The term "kingmaker", though always unofficial, has tended to gain more importance in places of power struggle—e.g., politics, sports organizations etc. Consequently, bestowal of such a title is looked upon significantly and more often as a means of indirect gratification for individuals wanting to silently dictate the affairs of the organization. The term is also occasionally used in a pejorative sense during elections where a small number of independent political candidate(s) who hold a sizeable sway in the "vote bank" can most likely decide the course of an outcome.

As well as referring to an individual, the term can also be applied to institutions or think tanks whose opinions are held in great regard by the interested organization. The influence of the religious orders like the Roman Catholic Church in running the affairs of the state during medieval times (through the king) is a well-known example. Kingdoms and empires in the Indian sub-continent often relied on their religious heads. Besides religious orders, even countries can fit into this terminology when they can dictate the affairs of the other country (either directly or indirectly). In current political scenarios across the world the term can expand its scope to include powerful lobbying groups, whose role is often seen as a defining factor on major issues.

Citizens of West African sub-national monarchies often use the word kingmaker to refer to the members of the electoral colleges that choose their sovereigns because they also usually officiate during the coronation rituals and rites of purification, the word in this particular case taking on a literal meaning i.e. a maker of the king.

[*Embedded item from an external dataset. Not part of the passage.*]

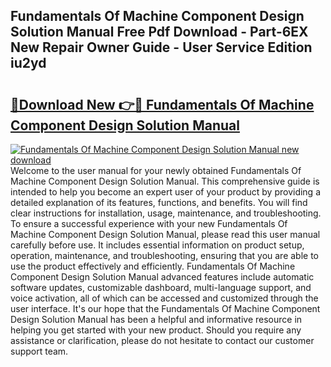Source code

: ## Fundamentals Of Machine Component Design Solution Manual Free Pdf Download - Part-6EX New Repair Owner Guide - User Service Edition iu2yd

# <h2><a href="http://bc23879.oget.top/?id=Fundamentals+Of+Machine+Component+Design+Solution+Manual">🔗Download New 👉🔴 Fundamentals Of Machine Component Design Solution Manual</a></h2>

[![Fundamentals Of Machine Component Design Solution Manual new download](https://i.imgur.com/5g1atiW.png)](http://bc23879.oget.top/?id=Fundamentals+Of+Machine+Component+Design+Solution+Manual)
Welcome to the user manual for your newly obtained Fundamentals Of Machine Component Design Solution Manual. This comprehensive guide is intended to help you become an expert user of your product by providing a detailed explanation of its features, functions, and benefits. You will find clear instructions for installation, usage, maintenance, and troubleshooting. To ensure a successful experience with your new Fundamentals Of Machine Component Design Solution Manual, please read this user manual carefully before use. It includes essential information on product setup, operation, maintenance, and troubleshooting, ensuring that you are able to use the product effectively and efficiently. Fundamentals Of Machine Component Design Solution Manual advanced features include automatic software updates, customizable dashboard, multi-language support, and voice activation, all of which can be accessed and customized through the user interface. It's our hope that the Fundamentals Of Machine Component Design Solution Manual has been a helpful and informative resource in helping you get started with your new product. Should you require any assistance or clarification, please do not hesitate to contact our customer support team.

The term "kingmaker" is also used to describe situations in multi-player games where a player is either unable to win or has claimed an unassailable lead, but, in either case, plays a strong role in determining the outcome for other players.

In fiction 

 The character Leon Fortunato from the Left Behind series of novels is often described as a kingmaker.
 Marcus Jefferson Wall, the antagonist of much of the Matador series by Steve Perry is called the Kingmaker, and controls the President of the Galactic Federation
 The character Mayvar Kingmaker from the Saga of the Exiles series of novels tests the ability of aspirants before they can be proclaimed king of the Tanu.
 Ser Criston Cole, a character from George R. R. Martin’s A Song of Ice and Fire series, is commonly referred to as "the kingmaker". In the story in which he appears The Dance of Dragons (The Blacks and the Greens,) the king dies while his eldest child and designated heir is absent from the castle, and Ser Criston, the head of the king's bodyguard, immediately plots with other like-minded individuals to crown the king's second child, because the king's younger child is male, whereas the heir is female. This triggers a nationwide civil war. The Dance of Dragons draws inspiration from both The Anarchy and The War of the Roses, events in British history that each contained kingmaker figures (Henry of Blois and Richard Neville, respectively.)
 Minato Yoko, a character from Kamen Rider Gaim, considers herself a kingmaker, wanting to see who has what it takes to take the Forbidden Fruit, a fruit of great power that can essentially make a person a king. Likewise, another character, Mitsuzane Kureshima, also has traits of a kingmaker, hanging around with and manipulating events so as to put the ruler in his favor.
 Harry Leong, the ultra-rich, secretive billionaire from Crazy Rich Asians, is revealed to be one of the kingmakers in the government of Singapore.
 One of the villains in the NBC TV series The Blacklist went under the alias The Kingmaker.
 Uhtred of Bebbanburg, from Bernard Cornwell's The Saxon Stories and the Netflix Adaptation The Last Kingdom, was considered a kingmaker during the succession of King Edward of Wessex after the death of Alfred the Great.